The Rhoad Less Traveled
Trends in digital marketing that people should be talking about but are not
HUGE AI News
Hey there, I hope everyone saw a recent blog post from Microsoft’s Bing (https://blogs.bing.com/search/march_2023/Driving-more-traffic-and-value-to-publishers-from-the-new-Bing), but I doubt it because the post didn’t get the attention it deserved. Microsoft just announced its plan to drive more traffic and value to publishers using ChatGPT in search.
Why Such Big News?
So, what’s the big news? Well, Microsoft has decided to use an ad-funded model for their new search features that use ChatGPT. This means that they’ll rely on good old-fashioned ads to make money, rather than subscriptions or other models.
This is a big deal because it finally answers one of the major questions that many in the industry have been asking; how will search engines monetize these new features like ChatGPT? While subscription-based models were a possibility, Microsoft has chosen to rely on tried and true methods of an ad-funded approach.

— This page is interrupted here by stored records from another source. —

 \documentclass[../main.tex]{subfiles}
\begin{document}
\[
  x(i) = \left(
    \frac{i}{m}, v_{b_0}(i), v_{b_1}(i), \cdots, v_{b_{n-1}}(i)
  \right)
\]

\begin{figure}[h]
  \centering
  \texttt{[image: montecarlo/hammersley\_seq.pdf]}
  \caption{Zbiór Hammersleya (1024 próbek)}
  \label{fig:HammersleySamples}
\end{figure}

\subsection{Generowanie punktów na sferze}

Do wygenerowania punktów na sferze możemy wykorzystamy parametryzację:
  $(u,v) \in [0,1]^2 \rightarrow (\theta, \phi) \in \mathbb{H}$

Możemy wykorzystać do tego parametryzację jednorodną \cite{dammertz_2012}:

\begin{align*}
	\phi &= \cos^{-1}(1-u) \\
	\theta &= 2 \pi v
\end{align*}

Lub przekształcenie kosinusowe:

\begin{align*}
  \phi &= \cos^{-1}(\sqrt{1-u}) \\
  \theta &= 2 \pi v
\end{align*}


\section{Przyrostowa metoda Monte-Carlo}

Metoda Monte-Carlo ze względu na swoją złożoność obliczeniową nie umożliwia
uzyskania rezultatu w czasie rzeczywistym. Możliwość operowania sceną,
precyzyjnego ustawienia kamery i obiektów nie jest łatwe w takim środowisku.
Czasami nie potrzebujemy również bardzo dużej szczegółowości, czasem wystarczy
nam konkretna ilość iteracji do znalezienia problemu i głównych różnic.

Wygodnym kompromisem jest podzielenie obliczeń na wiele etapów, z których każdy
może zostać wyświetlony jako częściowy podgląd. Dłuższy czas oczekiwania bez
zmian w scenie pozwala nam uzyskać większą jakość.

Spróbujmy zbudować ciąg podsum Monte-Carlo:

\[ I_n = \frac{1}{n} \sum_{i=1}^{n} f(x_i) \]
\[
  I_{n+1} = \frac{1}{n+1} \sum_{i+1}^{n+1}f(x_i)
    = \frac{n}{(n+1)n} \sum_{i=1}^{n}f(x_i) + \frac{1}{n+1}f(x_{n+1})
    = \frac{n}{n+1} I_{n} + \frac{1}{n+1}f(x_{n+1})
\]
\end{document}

An example of Bing Search with ChatGPT integrated
Why Ad-Funded Models?
Ad-funded models have been the mainstay of the internet for years (think ads in Google Search), but they’re not without problems. While free to the users, large corporations tend to buy most of the ads, making it difficult for smaller companies and independent publishers to get their message in front of the right people. Additionally, click fraud and accuracy issues can arise, leading to inaccurate data and misleading information.
Some hoped that the new search methods would be subscription based – that way, results are presented by whatever ChatGPT or BARD (Google’s ChaptGPT competitor) thinks best answers the questions. Not the ad that pays the most.
Despite these challenges, Microsoft believes that an ad-funded model is the most effective (or profitable…) option for the new search. And expect Google’s BARD will follow suit any day.
An example of the new Bing search with ads. Photo courtesy of Debarghya Das
More Change Coming
However, as with any new technology, there will likely be a period of trial and error as companies figure out what works and what doesn’t. It’s crucial for companies to remain vigilant against issues like click fraud and to strive for accuracy in the information that they present to users.
As the technology progresses, it will be interesting to see if consumers will continue to embrace the ad-supported model or if Google and Microsoft will have to offer a subscription model (just like streaming services, pay more for no ads). Or will another company come along with something even better?